I reluctantly agreed to the unofficial transaction. All the exchange house could give me as a "record" was a cutoff piece of ticker tape from a basic, receipt-printing calculator that simply showed numbers in text: the total amount transferred, minus the fee, and nothing else. I misplaced it that very evening.
The next day, Miguel and I returned to the casa de cambio to get a special code with which my bank could trace the payment. The gentleman we were supposed to meet wasn't there, or so we were told by the security guard looking after the heavily fortified entrance to the back offices. As my blood pressure spiked, I asked to see another staff member. The guard called him, then relayed his message: the money was already deposited in my account. I was incredulous. It was supposed to take three days. My heart raced. Were they lying? Had I been swindled? Nervous beyond belief, I went outside to the street and called an agent at my bank. The reply came back: "Yes, Mr. Casey, the money is in your account." Miguel and I bear-hugged.
* * *
We tell this story because it illustrates the link between trust and money, which is in turn critical for understanding cryptocurrencies and the notion that they substitute trust in a government money-issuer with trust in a computerized algorithm. (In this sense, calling bitcoin "trustless" is inaccurate, even though it's a convenient descriptor all the time.) You need some kind of model of trust to run a monetary system. Bitcoin seeks to address this challenge by offering users a system of trust based not on human beings but on the inviolable laws of mathematics. Its own trust challenge lies in the fact that not many people are filled with confidence by the overall image of bitcoin—its sense of insecurity, its volatility. To many, too, math is kind of scary, as is the notion that computers, rather than human beings, are running things—though applying such concerns to bitcoin alone would betray an ignorance of how computerized our fiat-currency-based financial markets have become.

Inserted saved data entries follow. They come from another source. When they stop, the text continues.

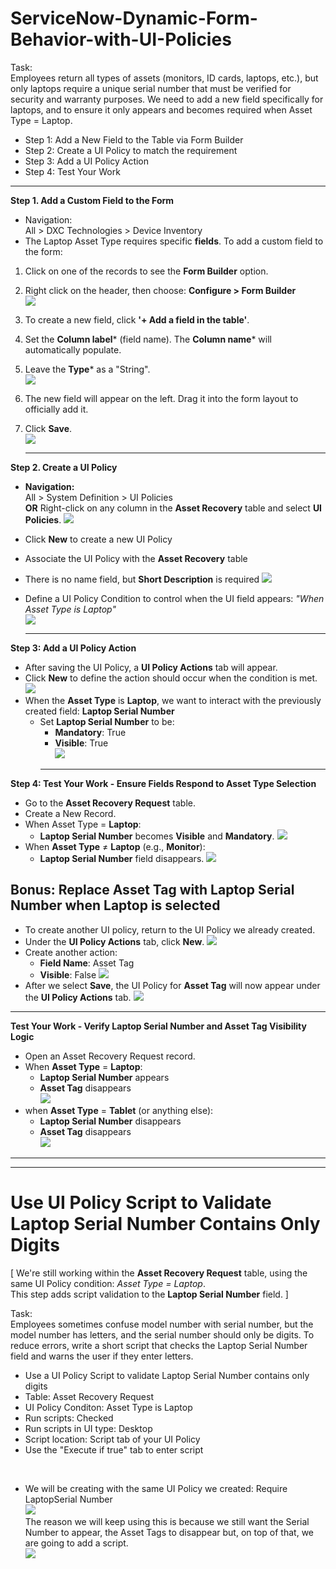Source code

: # ServiceNow-Dynamic-Form-Behavior-with-UI-Policies

Task: <br>
Employees return all types of assets (monitors, ID cards, laptops, etc.), but only laptops require a unique serial number that must be verified for security and warranty purposes. We need to add a new field specifically for laptops, and to ensure it only appears and becomes required when Asset Type = Laptop. <br>
- Step 1: Add a New Field to the Table via Form Builder
- Step 2: Create a UI Policy to match the requirement
- Step 3: Add a UI Policy Action
- Step 4: Test Your Work
------------------------------------------------------------------------------------------------------------
**Step 1. Add a Custom Field to the Form**<br>
- Navigation: <br>
  All > DXC Technologies > Device Inventory <br>
- The Laptop Asset Type requires specific **fields**. To add a custom field to the form: <br>
 1. Click on one of the records to see the **Form Builder** option.  <br>
 2. Right click on the header, then choose: **Configure > Form Builder** <br>
![](https://github.com/CodeWithLuwam/ServiceNow-UI-Policy-and-UI-Policy-Actions/blob/main/Images/Click%20on%20one%20of%20the%20records%20to%20show%20Form%20Builder%20option.png?raw=true)
 3. To create a new field, click **'+ Add a field in the table'**.
 4. Set the **Column label*** (field name). The **Column name*** will automatically populate. 
 5. Leave the **Type*** as a "String". <br>
![](https://github.com/CodeWithLuwam/ServiceNow-UI-Policy-and-UI-Policy-Actions/blob/main/Images/Name%20the%20field%20we%20have%20created.png?raw=true)
 6. The new field will appear on the left. Drag it into the form layout to officially add it.
 7. Click **Save**. <br>
![](https://github.com/CodeWithLuwam/ServiceNow-UI-Policy-and-UI-Policy-Actions/blob/main/Images/New%20field%20added.png?raw=true)<br>

    ---
**Step 2. Create a UI Policy** <br>
- **Navigation:** <br>
  All > System Definition > UI Policies <br>
  **OR** 
  Right-click on any column in the **Asset Recovery** table and select **UI Policies**.
![](https://github.com/CodeWithLuwam/ServiceNow-UI-Policy-and-UI-Policy-Actions/blob/main/Images/UI%20Policies.png?raw=true) <br>
- Click **New** to create a new UI Policy
- Associate the UI Policy with the **Asset Recovery** table
- There is no name field, but **Short Description** is required
![](https://github.com/CodeWithLuwam/ServiceNow-UI-Policy-and-UI-Policy-Actions/blob/main/Images/Short%20Description%20for%20UI%20Policy.png?raw=true)
- Define a UI Policy Condition to control when the UI field appears: *"When Asset Type is Laptop"* <br>
![](https://github.com/CodeWithLuwam/ServiceNow-UI-Policy-and-UI-Policy-Actions/blob/main/Images/UI%20appears%20when%20Asset%20Type%20is%20laptop.png?raw=true) <br>

    ---
**Step 3: Add a UI Policy Action**
- After saving the UI Policy, a **UI Policy Actions** tab will appear. <br>
- Click **New** to define the action should occur when the condition is met. <br>
![](https://github.com/CodeWithLuwam/ServiceNow-UI-Policy-and-UI-Policy-Actions/blob/main/Images/UI%20Policy%20Actions%20tab.png?raw=true)
- When the **Asset Type** is **Laptop**, we want to interact with the previously created field: **Laptop Serial Number** <br>
  - Set **Laptop Serial Number** to be:<br>
    - **Mandatory**: True <br>
    - **Visible**: True <br>
    ![](https://github.com/CodeWithLuwam/ServiceNow-UI-Policy-and-UI-Policy-Actions/blob/main/Images/New%20Record%20of%20New%20UI%20Policy%20Action.png?raw=true) <br>
    ---
**Step 4: Test Your Work - Ensure Fields Respond to Asset Type Selection** <br>
- Go to the **Asset Recovery Request** table.
- Create a New Record. <br>
- When Asset Type = **Laptop**:
  - **Laptop Serial Number** becomes **Visible** and **Mandatory**.
![](https://github.com/CodeWithLuwam/ServiceNow-UI-Policy-and-UI-Policy-Actions/blob/main/Images/Create%20New%20record%20to%20Test%20the%20Asset%20Type.png?raw=true)
- When **Asset Type** ≠ **Laptop** (e.g., **Monitor**): <br>
  - **Laptop Serial Number** field disappears.
![](https://github.com/CodeWithLuwam/ServiceNow-UI-Policy-and-UI-Policy-Actions/blob/main/Images/When%20Condition%20is%20Not%20Met.png?raw=true)

## Bonus: Replace Asset Tag with **Laptop Serial Number** when Laptop is selected <br>
- To create another UI policy, return to the UI Policy we already created. <br>
- Under the **UI Policy Actions** tab, click **New**.
  ![](https://github.com/CodeWithLuwam/ServiceNow-UI-Policy-and-UI-Policy-Actions/blob/main/Images/Select%20New%20in%20the%20UI%20Policy%20Action.png?raw=true)
- Create another action: <br>
  - **Field Name**: Asset Tag
  - **Visible**: False
  ![](https://github.com/CodeWithLuwam/ServiceNow-UI-Policy-and-UI-Policy-Actions/blob/main/Images/UI%20Policy%20Action%20Field%20name%20Asset%20Tag%20Visible%20False.png?raw=true)
- After we select **Save**, the UI Policy for **Asset Tag** will now appear under the **UI Policy Actions** tab.
![](https://github.com/CodeWithLuwam/ServiceNow-UI-Policy-and-UI-Policy-Actions/blob/main/Images/Asset%20Tag%20UI%20Action%20Appears%20in%20UI%20Policy%20Actions%20tab.png?raw=true)

---
**Test Your Work - Verify Laptop Serial Number and Asset Tag Visibility Logic** <br>
- Open an Asset Recovery Request record. <br>
- When **Asset Type** = **Laptop**: <br>
  - **Laptop Serial Number** appears <br>
  - **Asset Tag** disappears <br>
![](https://github.com/CodeWithLuwam/ServiceNow-UI-Policy-and-UI-Policy-Actions/blob/main/Images/Asset%20Type%20Laptop%20Laptop%20Serial%20Number%20appears%20and%20Asset%20Tag%20disappears.png?raw=true)
- when  **Asset Type** = **Tablet** (or anything else):
  - **Laptop Serial Number** disappears <br>
  - **Asset Tag** disappears <br>
![](https://github.com/CodeWithLuwam/ServiceNow-UI-Policy-and-UI-Policy-Actions/blob/main/Images/Asset%20Type%20Tablet,%20Laptop%20Serial%20Number%20disappears%20.png?raw=true)

------------------------------------------------------------------------------------------------------------
------------------------------------------------------------------------------------------------------------
# Use UI Policy Script to Validate Laptop Serial Number Contains Only Digits

[ We're still working within the **Asset Recovery Request** table, using the same UI Policy condition: *Asset Type = Laptop*. <br>
This step adds script validation to the **Laptop Serial Number** field. ] <br> 

Task: <br>
Employees sometimes confuse model number with serial number, but the model number has letters, and the serial number should only be digits. To reduce errors, write a short script that checks the Laptop Serial Number field and warns the user if they enter letters.

- Use a UI Policy Script to validate Laptop Serial Number contains only digits
- Table: Asset Recovery Request
- UI Policy Conditon: Asset Type is Laptop
- Run scripts: Checked
- Run scripts in UI type: Desktop
- Script location: Script tab of your UI Policy
- Use the "Execute if true" tab to enter script <br>
<br>

- We will be creating with the same UI Policy we created: Require LaptopSerial Number <br>
![](https://github.com/CodeWithLuwam/ServiceNow-UI-Policy-and-UI-Policy-Actions/blob/main/Images/Click%20on%20the%20Same%20UI%20Policy%20We%20Created.png?raw=true) <br>
The reason we will keep using this is because we still want the Serial Number to appear, the Asset Tags to disappear but, on top of that, we are going to add a script. <br>
![](https://github.com/CodeWithLuwam/ServiceNow-UI-Policy-and-UI-Policy-Actions/blob/main/Images/Click%20Advanced%20View%20to%20see%20the%20Script%20tab.png?raw=true) <br>


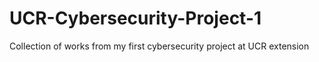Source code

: # UCR-Cybersecurity-Project-1
Collection of works from my first cybersecurity project at UCR extension
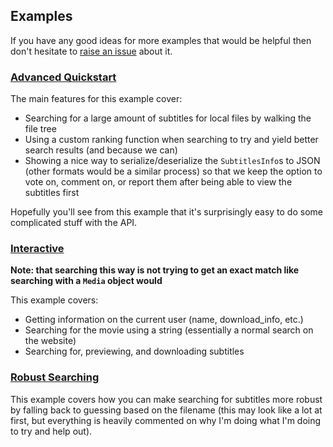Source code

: ## Examples

If you have any good ideas for more examples that would be helpful then don't hesitate to [raise an issue](https://github.com/LovecraftianHorror/subwinder/issues) about it.

### [Advanced Quickstart](advanced_quickstart.py)

The main features for this example cover:

- Searching for a large amount of subtitles for local files by walking the file tree
- Using a custom ranking function when searching to try and yield better search results (and because we can)
- Showing a nice way to serialize/deserialize the `SubtitlesInfo`s to JSON (other formats would be a similar process) so that we keep the option to vote on, comment on, or report them after being able to view the subtitles first

Hopefully you'll see from this example that it's surprisingly easy to do some complicated stuff with the API.

### [Interactive](interactive.py)

**Note: that searching this way is not trying to get an exact match like searching with a `Media` object would**

This example covers:

- Getting information on the current user (name, download_info, etc.)
- Searching for the movie using a string (essentially a normal search on the website)
- Searching for, previewing, and downloading subtitles

### [Robust Searching](robust_search.py)

This example covers how you can make searching for subtitles more robust by falling back to guessing based on the filename (this may look like a lot at first, but everything is heavily commented on why I'm doing what I'm doing to try and help out).
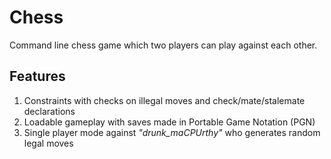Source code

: # Chess
Command line chess game which two players can play against each other.

## Features
1. Constraints with checks on illegal moves and check/mate/stalemate declarations
2. Loadable gameplay with saves made in Portable Game Notation (PGN)
3. Single player mode against <em>"drunk_maCPUrthy"</em> who generates random legal moves
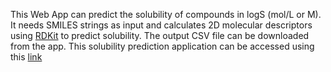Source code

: This Web App can predict the solubility of compounds in logS (mol/L or M).
It needs SMILES strings as input and calculates 2D molecular descriptors using [RDKit](https://www.rdkit.org/docs/index.html) to predict solubility.
The output CSV file can be downloaded from the app.
This solubility prediction application can be accessed using this [link](https://share.streamlit.io/gashawmg/webapp/main/solubility.py)
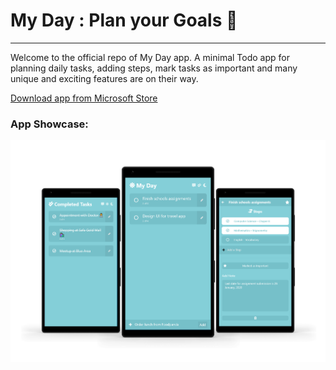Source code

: # My Day : Plan your Goals 🔆
---
Welcome to the official repo of My Day app. A minimal Todo app for planning daily tasks, adding steps, mark tasks as important and many unique and exciting features are on their way.

[Download app from Microsoft Store](https://www.microsoft.com/en-us/p/my-day-plan-your-goals/9mw3r92zkpr7)

### App Showcase:
![Showcase](/showcase.png "Showcase")
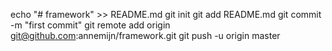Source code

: echo "# framework" >> README.md
git init
git add README.md
git commit -m "first commit"
git remote add origin git@github.com:annemijn/framework.git
git push -u origin master
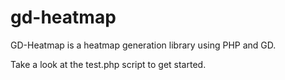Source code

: gd-heatmap
==========

GD-Heatmap is a heatmap generation library using PHP and GD.

Take a look at the test.php script to get started.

In places such as Argentina, where confidence in political institutions is weak, the trust problem is resolved by elevating the trust that society holds in families, friends, and reputation-based relationships. Unfortunately, this is exceedingly inefficient. Such circles of trust are too small for any economy that has a complex network of economic interactions outside of small communities, let along one that purports to be integrated with the rest of the world. What's more, the system gets stretched to the breaking point when a crisis prompts everyone to rush for the exits and dump their untrustworthy pesos.
Solving this problem is what cryptocurrencies purport to do. They are marketed as such because no government-run monetary system is perfect. Argentina might be an extreme case, but as the events of 2008 showed, every other nation's model is also vulnerable to breakdowns of trust.
To comprehend why trust is so important to money, and before we delve into the workings and grand promise of cryptocurrency, let's take a trip through history and explore competing theories of money that have developed over the centuries. We hope that by its end you will have an idea of what money actually is. You'd think the answer to that would be simple by now, with people having used the stuff for millennia. But in reality, the practice of exchanging money lies so deep in the cultural evolution of society that we give it little thought.
* * *
In his recent and provocative book, Money: The Unauthorized Biography, Felix Martin argues that to focus on money as a "thing"—the commodity, or "metallist," conception of money, which we will come to later—is to miss the powerful, civilization-building force that this invention unleashed. Calling money a "social technology," he declares that "currency is not itself money. Money is the system of credit accounts and their clearing that currency represents." Conceived this way, we see how money allowed for a new form of social organization beyond tribalism. It provided a universal value system, which meant that power structures in prehistoric tribal communities, where order was maintained through the threat of violence at the hands of whoever was the most brutally powerful, could give way to something that allowed all members of society, not just the physically powerful or connected, to thrive. Wealth as defined by the accumulation of this new, abstract measure of value would become the benchmark of power. It completely changed the rules of the game.
Martin takes us to the Micronesian island of Yap to make his point. He describes a unique currency system that baffled early European visitors, consisting of stone wheels known as fei. These were quarried three hundred miles away and were as large as twelve feet in diameter. After an exchange, it was frequently too inconvenient to transport these giant limestone rocks to their new owner, so they were often left in the possession of the previous owner. Yet the mutual understanding throughout Yapese society was that ownership rights to these hefty symbols of wealth could pass from one person to another in a series of transactions, thereby providing a means of settling outstanding debts. Martin cites an account by the young American adventurer William Henry Furness III of how one fei sank into the ocean en route from Babelthuap but was still recognized as an exchangeable unit of currency for its new owner.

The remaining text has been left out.